Document images with source code:
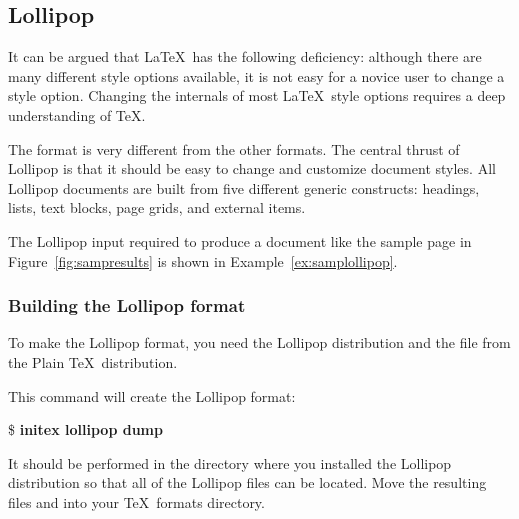 \subsection{Lollipop}

It can be argued that \LaTeX\ has the following deficiency: although there
are many different style options available, it is not easy for a novice
user to change a style option.  Changing the internals of most \LaTeX\ style
options requires a deep understanding of \TeX.

The  format 
is very different from the other formats.
The central thrust of Lollipop is that it should be easy to change
and customize document styles.
All Lollipop documents are built from five different generic
constructs: headings, lists, text blocks, page grids, and external
items.

The Lollipop input required to produce a document like the sample page
in Figure~\ref{fig:sampresults} is shown in Example~\ref{ex:samplollipop}.



\subsubsection{Building the Lollipop format}

To make the Lollipop 
format, you need the Lollipop distribution and the file
 from the Plain \TeX\ distribution.

This command will create the Lollipop format:

\begin{ttindent}
\$ \textbf{initex lollipop \bs{}dump}
\end{ttindent}

It should be performed
in the directory where you installed the Lollipop distribution so
that all of the Lollipop files can be located.  
Move the resulting 
files  and
 into 
your \TeX\ formats directory.

\subsection{\protect\TeXinfo}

_WHAT THE EXERCISE ASKS:_ Could you repeat each line above exactly as written? Omit the pictures.

_ANSWER BOX:_
 \subsection{Lollipop}

It can be argued that \LaTeX\ has the following deficiency: although there
are many different style options available, it is not easy for a novice
user to change a style option.  Changing the internals of most \LaTeX\ style
options requires a deep understanding of \TeX.

The  format 
is very different from the other formats.
The central thrust of Lollipop is that it should be easy to change
and customize document styles.
All Lollipop documents are built from five different generic
constructs: headings, lists, text blocks, page grids, and external
items.

The Lollipop input required to produce a document like the sample page
in Figure~\ref{fig:sampresults} is shown in Example~\ref{ex:samplollipop}.



\subsubsection{Building the Lollipop format}

To make the Lollipop 
format, you need the Lollipop distribution and the file
 from the Plain \TeX\ distribution.

This command will create the Lollipop format:

\begin{ttindent}
\$ \textbf{initex lollipop \bs{}dump}
\end{ttindent}

It should be performed
in the directory where you installed the Lollipop distribution so
that all of the Lollipop files can be located.  
Move the resulting 
files  and
 into 
your \TeX\ formats directory.

\subsection{\protect\TeXinfo}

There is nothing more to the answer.